**Data extract:**
BEGIN

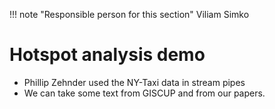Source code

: !!! note "Responsible person for this section"
    Viliam Simko
    
# Hotspot analysis demo

- Phillip Zehnder used the NY-Taxi data in stream pipes
- We can take some text from GISCUP and from our papers.
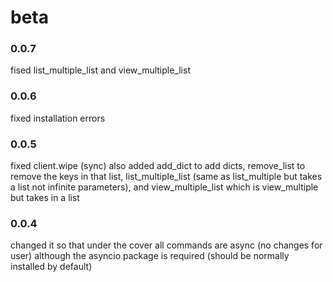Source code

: # beta
### 0.0.7
fised list_multiple_list and view_multiple_list
### 0.0.6
fixed installation errors
### 0.0.5
fixed client.wipe (sync) also added add_dict to add dicts, remove_list to remove the keys in that list, list_multiple_list (same as list_multiple but takes a list not infinite parameters), and view_multiple_list which is view_multiple but takes in a list
### 0.0.4
changed it so that under the cover all commands are async (no changes for user) although the asyncio package is required (should be normally installed by default)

END

**Exercise goal:**
Produce a word-for-word version of the material, with no pictures included.

**Answer for the task:**
Source code

: !!! note "Responsible person for this section"
    Viliam Simko
    
# Hotspot analysis demo

- Phillip Zehnder used the NY-Taxi data in stream pipes
- We can take some text from GISCUP and from our papers.
Source code

: # beta
### 0.0.7
fised list_multiple_list and view_multiple_list
### 0.0.6
fixed installation errors
### 0.0.5
fixed client.wipe (sync) also added add_dict to add dicts, remove_list to remove the keys in that list, list_multiple_list (same as list_multiple but takes a list not infinite parameters), and view_multiple_list which is view_multiple but takes in a list
### 0.0.4
changed it so that under the cover all commands are async (no changes for user) although the asyncio package is required (should be normally installed by default)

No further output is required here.